In the longer term, the pace of job creation is improving, averaging 207,000 new jobs per month over the past 12 months, up steadily from the average of 198,000 and 183,000 per month in the two prior 12-month periods, according to BLS data. In comparison to past recoveries, however, this is not strong job growth. In the 1990s growth period, U.S. employers added more than 250,000 new per month in more than 47 months. Notably, the U.S. population at that time was four-fifths the size it is today.

Unless hiring can break out from this slow-but-steady trend, simple arithmetic indicates that it will be a while before the economy reaches full employment on its own. The share of the overall U.S. population that is employed—the broadest measure of employment—held flat at 59 percent in August and has barely budged since the job market began expanding in February 2010, according to BLS data. Before the Great Recession, more than 63 percent of Americans were employed.
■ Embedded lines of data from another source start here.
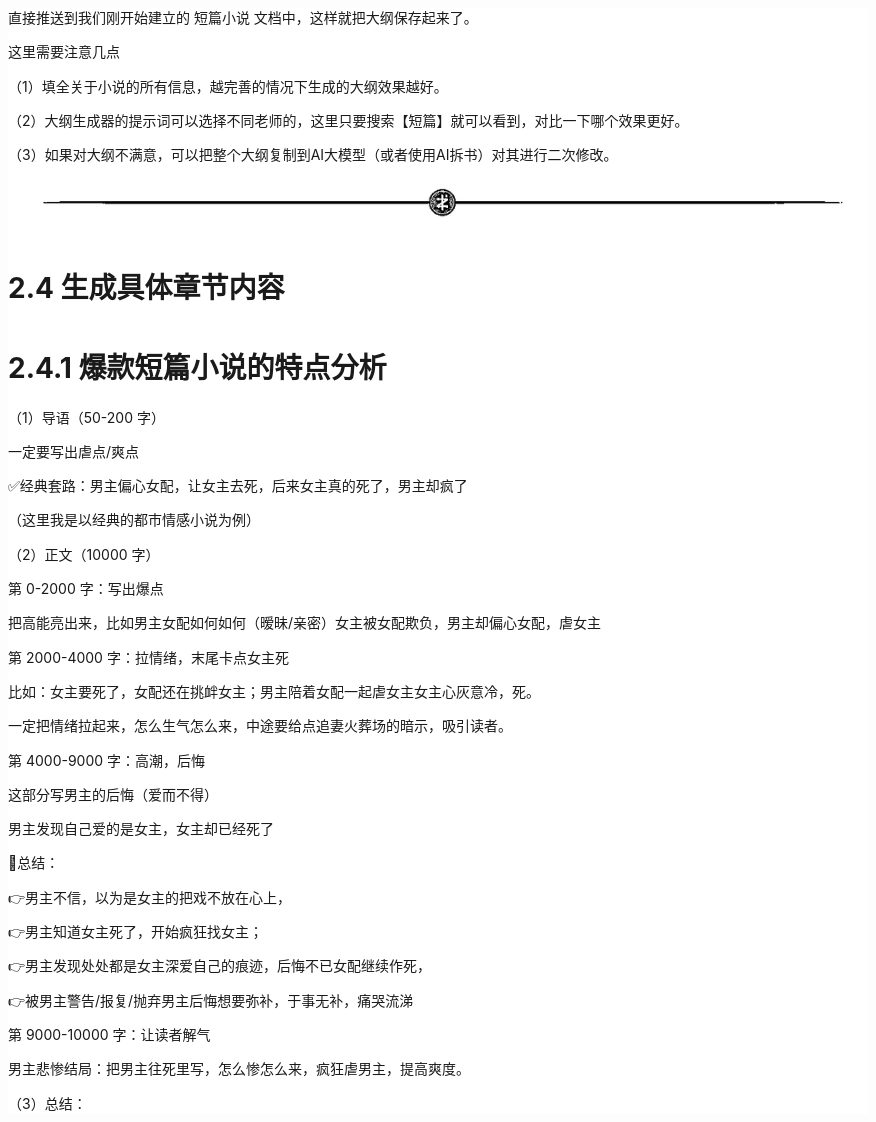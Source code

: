 直接推送到我们刚开始建立的 短篇小说 文档中，这样就把大纲保存起来了。

这里需要注意几点

（1）填全关于小说的所有信息，越完善的情况下生成的大纲效果越好。

（2）大纲生成器的提示词可以选择不同老师的，这里只要搜索【短篇】就可以看到，对比一下哪个效果更好。

（3）如果对大纲不满意，可以把整个大纲复制到AI大模型（或者使用AI拆书）对其进行二次修改。

![](img/2d09cbc72c98a2fb3eb3400ebdbe4268.png)

# 2.4 生成具体章节内容

# 2.4.1 爆款短篇小说的特点分析

（1）导语（50-200 字）

一定要写出虐点/爽点

✅经典套路：男主偏心女配，让女主去死，后来女主真的死了，男主却疯了

（这里我是以经典的都市情感小说为例）

（2）正文（10000 字）

第 0-2000 字：写出爆点

把高能亮出来，比如男主女配如何如何（暧昧/亲密）女主被女配欺负，男主却偏心女配，虐女主

第 2000-4000 字：拉情绪，末尾卡点女主死

比如：女主要死了，女配还在挑衅女主；男主陪着女配一起虐女主女主心灰意冷，死。

一定把情绪拉起来，怎么生气怎么来，中途要给点追妻火葬场的暗示，吸引读者。

第 4000-9000 字：高潮，后悔

这部分写男主的后悔（爱而不得）

男主发现自己爱的是女主，女主却已经死了

📒总结：

👉男主不信，以为是女主的把戏不放在心上，

👉男主知道女主死了，开始疯狂找女主；

👉男主发现处处都是女主深爱自己的痕迹，后悔不已女配继续作死，

👉被男主警告/报复/抛弃男主后悔想要弥补，于事无补，痛哭流涕

第 9000-10000 字：让读者解气

男主悲惨结局：把男主往死里写，怎么惨怎么来，疯狂虐男主，提高爽度。

（3）总结：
Indicators of employers’ future hiring plans and workers’ confidence in the strength of the labor market also waned in the August data. Typically, employers will employ people for more hours before hiring new permanent workers. However, the average work week remained unchanged at 34.5 hours for the sixth straight month, signaling that employers are not moving toward greater expansion of payrolls. Unemployment is not always a bad thing—for example, people may leave one job confident in the prospects of getting a better, new one. But the number of people voluntarily leaving jobs and the number re-entering the labor force in search of work have remained basically unchanged since May, suggesting that people are not growing more confident in job market conditions.

JobsDay_August_fig1

While the number of employed workers keeps rising, the quality of their jobs is not. Average hourly earnings—or wages—have yet to match employment growth in the jobs recovery. (see Figure 1) Wages for non-managerial workers—an indicator that closely tracks to the economy’s median wage and the average wage for the bottom 90 percent of wage earners—increased just 0.6 percent in the previous 12 months, after adjusting for inflation. This slight wage growth is an improvement over the real wage losses that workers experienced in 2011 and 2012, but it is no wonder that polls show that half the country believes the U.S. economy is still in recession.

Just one day after fast-food workers nationwide walked out on strike for fairer wages and working conditions, the BLS report shows that employment in the food-services industry accounted for 16 percent of overall private-sector employment gains. Combined with the jobs added in big-box retailers, long-term care, home health care, and temporary help, these low-wage industries accounted for 37 percent of new private-sector employment in August.

Stagnant wages stem as much from the still-high level of unemployment as from short-sighted business practices and political obstruction that have both restrained workers’ wage growth and squeezed fiscal resources out of public investments in education, science, and infrastructure. Higher wages and public investments are both key to making our economy more productive and prosperous overall.

Adam S. Hersh is a Senior Economist at the Center for American Progress.